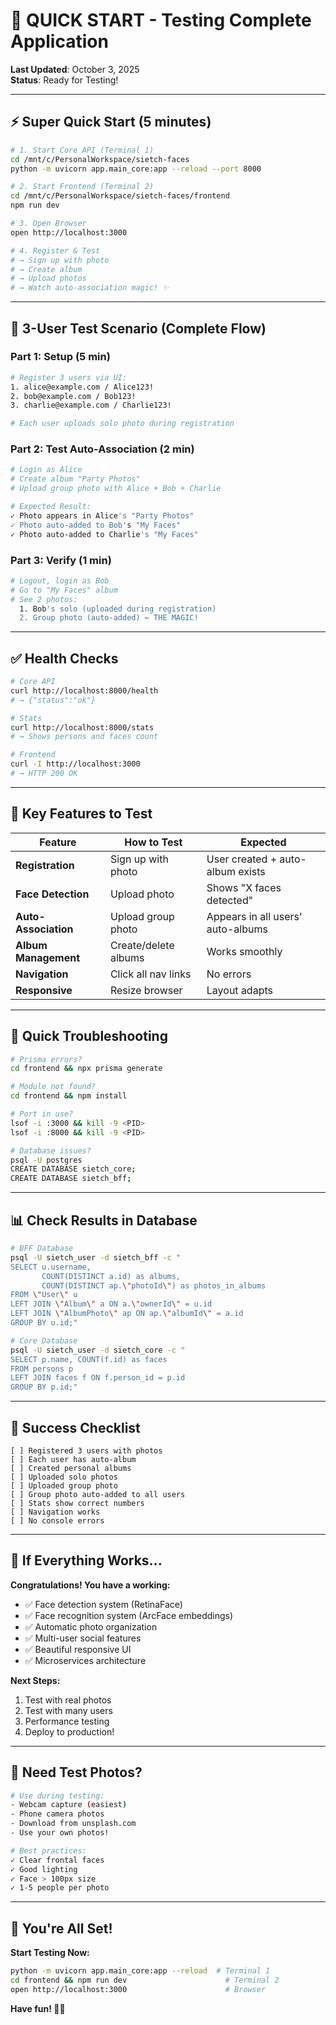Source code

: # 🚀 QUICK START - Testing Complete Application

**Last Updated**: October 3, 2025  
**Status**: Ready for Testing!

---

## ⚡ Super Quick Start (5 minutes)

```bash
# 1. Start Core API (Terminal 1)
cd /mnt/c/PersonalWorkspace/sietch-faces
python -m uvicorn app.main_core:app --reload --port 8000

# 2. Start Frontend (Terminal 2)
cd /mnt/c/PersonalWorkspace/sietch-faces/frontend
npm run dev

# 3. Open Browser
open http://localhost:3000

# 4. Register & Test
# → Sign up with photo
# → Create album
# → Upload photos
# → Watch auto-association magic! ✨
```

---

## 🧪 3-User Test Scenario (Complete Flow)

### Part 1: Setup (5 min)

```bash
# Register 3 users via UI:
1. alice@example.com / Alice123!
2. bob@example.com / Bob123!
3. charlie@example.com / Charlie123!

# Each user uploads solo photo during registration
```

### Part 2: Test Auto-Association (2 min)

```bash
# Login as Alice
# Create album "Party Photos"
# Upload group photo with Alice + Bob + Charlie

# Expected Result:
✓ Photo appears in Alice's "Party Photos"
✓ Photo auto-added to Bob's "My Faces"
✓ Photo auto-added to Charlie's "My Faces"
```

### Part 3: Verify (1 min)

```bash
# Logout, login as Bob
# Go to "My Faces" album
# See 2 photos:
  1. Bob's solo (uploaded during registration)
  2. Group photo (auto-added) ← THE MAGIC!
```

---

## ✅ Health Checks

```bash
# Core API
curl http://localhost:8000/health
# → {"status":"ok"}

# Stats
curl http://localhost:8000/stats
# → Shows persons and faces count

# Frontend
curl -I http://localhost:3000
# → HTTP 200 OK
```

---

## 🎯 Key Features to Test

| Feature | How to Test | Expected |
|---------|-------------|----------|
| **Registration** | Sign up with photo | User created + auto-album exists |
| **Face Detection** | Upload photo | Shows "X faces detected" |
| **Auto-Association** | Upload group photo | Appears in all users' auto-albums |
| **Album Management** | Create/delete albums | Works smoothly |
| **Navigation** | Click all nav links | No errors |
| **Responsive** | Resize browser | Layout adapts |

---

## 🐛 Quick Troubleshooting

```bash
# Prisma errors?
cd frontend && npx prisma generate

# Module not found?
cd frontend && npm install

# Port in use?
lsof -i :3000 && kill -9 <PID>
lsof -i :8000 && kill -9 <PID>

# Database issues?
psql -U postgres
CREATE DATABASE sietch_core;
CREATE DATABASE sietch_bff;
```

---

## 📊 Check Results in Database

```bash
# BFF Database
psql -U sietch_user -d sietch_bff -c "
SELECT u.username, 
       COUNT(DISTINCT a.id) as albums,
       COUNT(DISTINCT ap.\"photoId\") as photos_in_albums
FROM \"User\" u
LEFT JOIN \"Album\" a ON a.\"ownerId\" = u.id
LEFT JOIN \"AlbumPhoto\" ap ON ap.\"albumId\" = a.id
GROUP BY u.id;"

# Core Database
psql -U sietch_user -d sietch_core -c "
SELECT p.name, COUNT(f.id) as faces
FROM persons p
LEFT JOIN faces f ON f.person_id = p.id
GROUP BY p.id;"
```

---

## 🎉 Success Checklist

```
[ ] Registered 3 users with photos
[ ] Each user has auto-album
[ ] Created personal albums
[ ] Uploaded solo photos
[ ] Uploaded group photo
[ ] Group photo auto-added to all users
[ ] Stats show correct numbers
[ ] Navigation works
[ ] No console errors
```

---

## 🚀 If Everything Works...

**Congratulations! You have a working:**
- ✅ Face detection system (RetinaFace)
- ✅ Face recognition system (ArcFace embeddings)
- ✅ Automatic photo organization
- ✅ Multi-user social features
- ✅ Beautiful responsive UI
- ✅ Microservices architecture

**Next Steps:**
1. Test with real photos
2. Test with many users
3. Performance testing
4. Deploy to production!

---

## 📸 Need Test Photos?

```bash
# Use during testing:
- Webcam capture (easiest)
- Phone camera photos
- Download from unsplash.com
- Use your own photos!

# Best practices:
✓ Clear frontal faces
✓ Good lighting
✓ Face > 100px size
✓ 1-5 people per photo
```

---

## 🎊 You're All Set!

**Start Testing Now:**
```bash
python -m uvicorn app.main_core:app --reload  # Terminal 1
cd frontend && npm run dev                      # Terminal 2
open http://localhost:3000                      # Browser
```

**Have fun! 🚀✨**
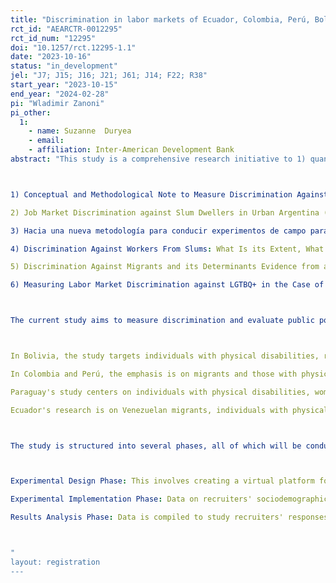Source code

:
 ```yaml
---
title: "Discrimination in labor markets of Ecuador, Colombia, Perú, Bolivia, and Paraguay: field experiments"
rct_id: "AEARCTR-0012295"
rct_id_num: "12295"
doi: "10.1257/rct.12295-1.1"
date: "2023-10-16"
status: "in_development"
jel: "J7; J15; J16; J21; J61; J14; F22; R38"
start_year: "2023-10-15"
end_year: "2024-02-28"
pi: "Wladimir Zanoni"
pi_other:
  1:
    - name: Suzanne  Duryea
    - email: 
    - affiliation: Inter-American Development Bank
abstract: "This study is a comprehensive research initiative to 1) quantify discrimination against diverse and vulnerable groups in the labor market in Latin American countries; and 2) test the effectiveness of behavioral interventions to reduce discrimination.  The primary methodology employed is field experiments, specifically "vignette studies," as described in the literature on experimental field economics. This approach has been previously applied by the researchers in this team: 

1) Conceptual and Methodological Note to Measure Discrimination Against Slum Dwellers and the Impact on Discrimination of Slum Upgrading Interventions: Case Study of Buenos Aires (2020) http://dx.doi.org/10.18235/0002907
2) Job Market Discrimination against Slum Dwellers in Urban Argentina (2022) http://dx.doi.org/10.18235/0004179
3) Hacia una nueva metodología para conducir experimentos de campo para el estudio de la discriminación: el caso de los migrantes en el mercado inmobiliario colombiano (2022) http://dx.doi.org/10.18235/0004467
4) Discrimination Against Workers From Slums: What Is its Extent, What Explains It, and How Do We Tackle It? (2023) http://dx.doi.org/10.18235/0004799
5) Discrimination Against Migrants and its Determinants Evidence from a Multi-Purpose Field Experiment in the Housing Rental Market (2023) http://dx.doi.org/10.18235/0004803
6) Measuring Labor Market Discrimination against LGTBQ+ in the Case of Ecuador: A Field Experiment (2023) http://dx.doi.org/10.18235/0005026

The current study aims to measure discrimination and evaluate public policy options within the labor markets of Bolivia, Colombia, Perú, Paraguay, and Ecuador. The focus is on specific vulnerable populations:

In Bolivia, the study targets individuals with physical disabilities, rural-urban migrants, and transgender people.
In Colombia and Perú, the emphasis is on migrants and those with physical disabilities.
Paraguay's study centers on individuals with physical disabilities, women, and another yet-to-be-defined population.
Ecuador's research is on Venezuelan migrants, individuals with physical disabilities, and women.

The study is structured into several phases, all of which will be conducted in Bolivia, Colombia, Perú, Paraguay, and Ecuador:

Experimental Design Phase: This involves creating a virtual platform for participants who will be Human Resource Recruiters whom we will hire to conduct an experiment. Through this platform, they will replicate the selection processes for job applications associated with various job vacancies.
Experimental Implementation Phase: Data on recruiters' sociodemographic profiles and cognitive-socioemotional characteristics are collected. Recruiters will evaluate synthetic profiles of job applicants using the platform.
Results Analysis Phase: Data is compiled to study recruiters' responses. The findings will then be disseminated to inform public policymakers.

"
layout: registration
---
```


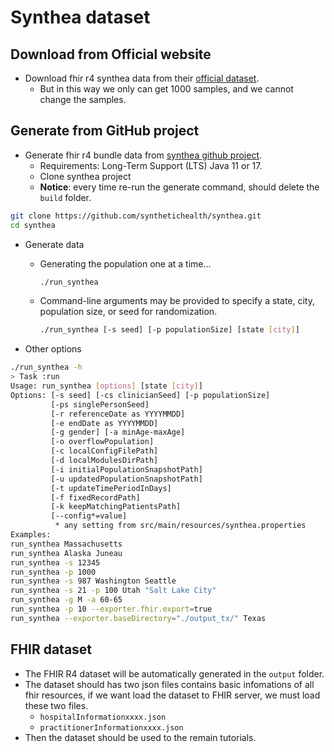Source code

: # Synthea dataset

## Download from Official website
- Download fhir r4 synthea data from their [official dataset](https://synthea.mitre.org/downloads).
  - But in this way we only can get 1000 samples, and we cannot change the samples.

## Generate from GitHub project
- Generate fhir r4 bundle data from [synthea github project](https://github.com/synthetichealth/synthea).
  - Requirements: Long-Term Support (LTS) Java 11 or 17.
  - Clone synthea project
  - **Notice**: every time re-run the generate command, should delete the `build` folder.
```bash
git clone https://github.com/synthetichealth/synthea.git
cd synthea
```
  - Generate data
    - Generating the population one at a time...
        ```bash
        ./run_synthea
        ```
    
    - Command-line arguments may be provided to specify a state, city, population size, or seed for randomization.

        ```bash
        ./run_synthea [-s seed] [-p populationSize] [state [city]]
        ```

  - Other options
```bash
./run_synthea -h   
> Task :run
Usage: run_synthea [options] [state [city]]
Options: [-s seed] [-cs clinicianSeed] [-p populationSize]
         [-ps singlePersonSeed]
         [-r referenceDate as YYYYMMDD]
         [-e endDate as YYYYMMDD]
         [-g gender] [-a minAge-maxAge]
         [-o overflowPopulation]
         [-c localConfigFilePath]
         [-d localModulesDirPath]
         [-i initialPopulationSnapshotPath]
         [-u updatedPopulationSnapshotPath]
         [-t updateTimePeriodInDays]
         [-f fixedRecordPath]
         [-k keepMatchingPatientsPath]
         [--config*=value]
          * any setting from src/main/resources/synthea.properties
Examples:
run_synthea Massachusetts
run_synthea Alaska Juneau
run_synthea -s 12345
run_synthea -p 1000
run_synthea -s 987 Washington Seattle
run_synthea -s 21 -p 100 Utah "Salt Lake City"
run_synthea -g M -a 60-65
run_synthea -p 10 --exporter.fhir.export=true
run_synthea --exporter.baseDirectory="./output_tx/" Texas
```

## FHIR dataset

- The FHIR R4 dataset will be automatically generated in the `output` folder.
- The dataset should has two json files contains basic infomations of all fhir resources, if we want load the dataset to FHIR server, we must load these two files.
  - `hospitalInformationxxxx.json`
  - `practitionerInformationxxxx.json`
- Then the dataset should be used to the remain tutorials.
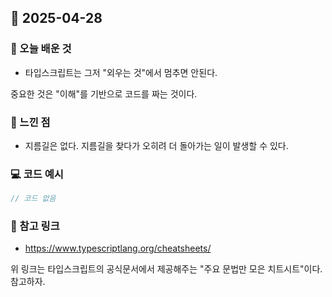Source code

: ## 📅 2025-04-28

### 📌 오늘 배운 것

- 타입스크립트는 그저 "외우는 것"에서 멈추면 안된다.

중요한 것은 "이해"를 기반으로 코드를 짜는 것이다.

### 🧠 느낀 점

- 지름길은 없다. 지름길을 찾다가 오히려 더 돌아가는 일이 발생할 수 있다.

### 💻 코드 예시

```js
// 코드 없음
```

### 🔗 참고 링크

- https://www.typescriptlang.org/cheatsheets/

위 링크는 타입스크립트의 공식문서에서 제공해주는 "주요 문법만 모은 치트시트"이다. 참고하자.
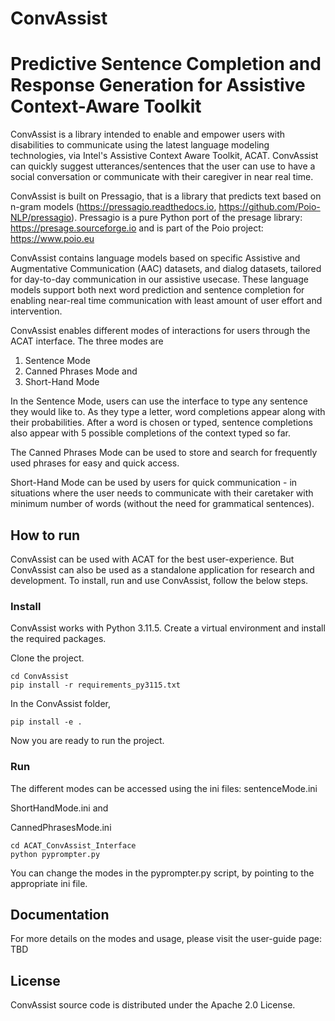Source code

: # ConvAssist
# Predictive Sentence Completion and Response Generation for Assistive Context-Aware Toolkit

ConvAssist is a library intended to enable and empower users with disabilities to communicate using the latest language modeling technologies, via Intel's Assistive Context Aware Toolkit, ACAT. ConvAssist can quickly suggest utterances/sentences that the user can use to have a social conversation or communicate with their caregiver in near real time. 

ConvAssist is built on Pressagio, that is a library that predicts text based on n-gram models (https://pressagio.readthedocs.io, https://github.com/Poio-NLP/pressagio). Pressagio is a pure Python port of the presage library: https://presage.sourceforge.io and is part of the Poio project: https://www.poio.eu

ConvAssist contains language models based on specific Assistive and Augmentative Communication (AAC) datasets, and dialog datasets, tailored for day-to-day communication in our assistive usecase. These language models support both next word prediction and sentence completion for enabling near-real time communication with least amount of user effort and intervention. 

ConvAssist enables different modes of interactions for users through the ACAT interface. The three modes are 
1) Sentence Mode
2) Canned Phrases Mode and 
3) Short-Hand Mode 

In the Sentence Mode, users can use the interface to type any sentence they would like to. As they type a letter, word completions appear along with their probabilities. After a word is chosen or typed, sentence completions also appear with 5 possible completions of the context typed so far. 

The Canned Phrases Mode can be used to store and search for frequently used phrases for easy and quick access. 

Short-Hand Mode can be used by users for quick communication - in situations where the user needs to communicate with their caretaker with minimum number of words (without the need for grammatical sentences). 

## How to run 
ConvAssist can be used with ACAT for the best user-experience. But ConvAssist can also be used as a standalone application for research and development. To install, run and use ConvAssist, follow the below steps. 

### Install
ConvAssist works with Python 3.11.5. Create a virtual environment and install the required packages. 

Clone the project. 
```
cd ConvAssist
pip install -r requirements_py3115.txt
```
In the ConvAssist folder, 
```
pip install -e .
```
Now you are ready to run the project. 

### Run
The different modes can be accessed using the ini files: 
sentenceMode.ini

ShortHandMode.ini and 

CannedPhrasesMode.ini

```
cd ACAT_ConvAssist_Interface
python pyprompter.py
```
You can change the modes in the pyprompter.py script, by pointing to the appropriate ini file. 

## Documentation

For more details on the modes and usage, please visit the user-guide page:
TBD 

## License
ConvAssist source code is distributed under the Apache 2.0 License.
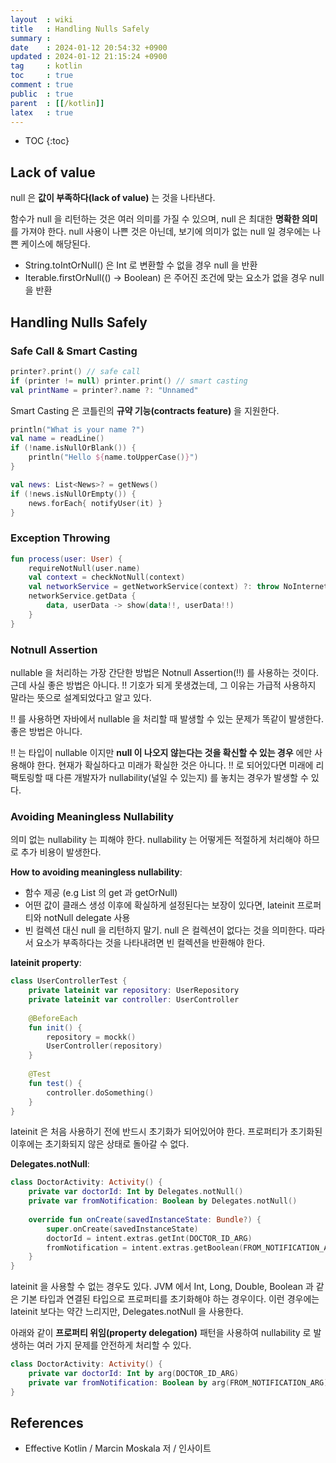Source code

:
 ```yaml
---
layout  : wiki
title   : Handling Nulls Safely
summary : 
date    : 2024-01-12 20:54:32 +0900
updated : 2024-01-12 21:15:24 +0900
tag     : kotlin 
toc     : true
comment : true
public  : true
parent  : [[/kotlin]]
latex   : true
---
```

* TOC
{:toc}

## Lack of value

null 은 __값이 부족하다(lack of value)__ 는 것을 나타낸다.

함수가 null 을 리턴하는 것은 여러 의미를 가질 수 있으며, null 은 최대한 __명확한 의미__ 를 가져야 한다.
null 사용이 나쁜 것은 아닌데, 보기에 의미가 없는 null 일 경우에는 나쁜 케이스에 해당된다.

- String.toIntOrNull() 은 Int 로 변환할 수 없을 경우 null 을 반환
- Iterable.firstOrNull(() -> Boolean) 은 주어진 조건에 맞는 요소가 없을 경우 null 을 반환

## Handling Nulls Safely

### Safe Call & Smart Casting

```kotlin
printer?.print() // safe call
if (printer != null) printer.print() // smart casting
val printName = printer?.name ?: "Unnamed"
```

Smart Casting 은 코틀린의 __규약 기능(contracts feature)__ 을 지원한다.

```kotlin
println("What is your name ?")
val name = readLine()
if (!name.isNullOrBlank()) {
    println("Hello ${name.toUpperCase()}")
}

val news: List<News>? = getNews()
if (!news.isNullOrEmpty()) {
    news.forEach{ notifyUser(it) }
}
```

### Exception Throwing

```kotlin
fun process(user: User) {
    requireNotNull(user.name)
    val context = checkNotNull(context)
    val networkService = getNetworkService(context) ?: throw NoInternetConnection()
    networkService.getData {
        data, userData -> show(data!!, userData!!)
    }
}
```

### Notnull Assertion

nullable 을 처리하는 가장 간단한 방법은 Notnull Assertion(!!) 를 사용하는 것이다. 근데 사실 좋은 방법은 아니다.
!! 기호가 되게 못생겼는데, 그 이유는 가급적 사용하지 말라는 뜻으로 설계되었다고 알고 있다.

!! 를 사용하면 자바에서 nullable 을 처리할 때 발생할 수 있는 문제가 똑같이 발생한다. 좋은 방법은 아니다.

!! 는 타입이 nullable 이지만 __null 이 나오지 않는다는 것을 확신할 수 있는 경우__ 에만 사용해야 한다. 
현재가 확실하다고 미래가 확실한 것은 아니다. !! 로 되어있다면 미래에 리팩토링할 때 다른 개발자가 nullability(널일 수 있는지) 를 놓치는 경우가 발생할 수 있다.

### Avoiding Meaningless Nullability

의미 없는 nullability 는 피해야 한다. nullability 는 어떻게든 적절하게 처리해야 하므로 추가 비용이 발생한다.

__How to avoiding meaningless nullability__:
- 함수 제공 (e.g List 의 get 과 getOrNull)
- 어떤 값이 클래스 생성 이후에 확실하게 설정된다는 보장이 있다면, lateinit 프로퍼티와 notNull delegate 사용
- 빈 컬렉션 대신 null 을 리턴하지 말기. null 은 컬렉션이 없다는 것을 의미한다. 따라서 요소가 부족하다는 것을 나타내려면 빈 컬렉션을 반환해야 한다.

__lateinit property__:

```kotlin
class UserControllerTest {
    private lateinit var repository: UserRepository
    private lateinit var controller: UserController
    
    @BeforeEach
    fun init() {
        repository = mockk()
        UserController(repository)
    }
    
    @Test
    fun test() {
        controller.doSomething()
    }
}
```

lateinit 은 처음 사용하기 전에 반드시 초기화가 되어있어야 한다. 프로퍼티가 초기화된 이후에는 초기화되지 않은 상태로 돌아갈 수 없다.

__Delegates.notNull__:

```kotlin
class DoctorActivity: Activity() {
    private var doctorId: Int by Delegates.notNull()
    private var fromNotification: Boolean by Delegates.notNull()
    
    override fun onCreate(savedInstanceState: Bundle?) {
        super.onCreate(savedInstanceState)
        doctorId = intent.extras.getInt(DOCTOR_ID_ARG)
        fromNotification = intent.extras.getBoolean(FROM_NOTIFICATION_ARG)
    }
}
```

lateinit 을 사용할 수 없는 경우도 있다. JVM 에서 Int, Long, Double, Boolean 과 같은 기본 타입과 연결된 타입으로 프로퍼티를 초기화해야 하는 경우이다.
이런 경우에는 lateinit 보다는 약간 느리지만, Delegates.notNull 을 사용한다.

아래와 같이 __프로퍼티 위임(property delegation)__ 패턴을 사용하여 nullability 로 발생하는 여러 가지 문제를 안전하게 처리할 수 있다.

```kotlin
class DoctorActivity: Activity() {
    private var doctorId: Int by arg(DOCTOR_ID_ARG)
    private var fromNotification: Boolean by arg(FROM_NOTIFICATION_ARG)
}
```

## References

- Effective Kotlin / Marcin Moskala 저 / 인사이트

++++

▶ _Aim of the exercise_
Report the count, and only the count, of lines in the records above that contain "solo".

▶ _Answer area_
3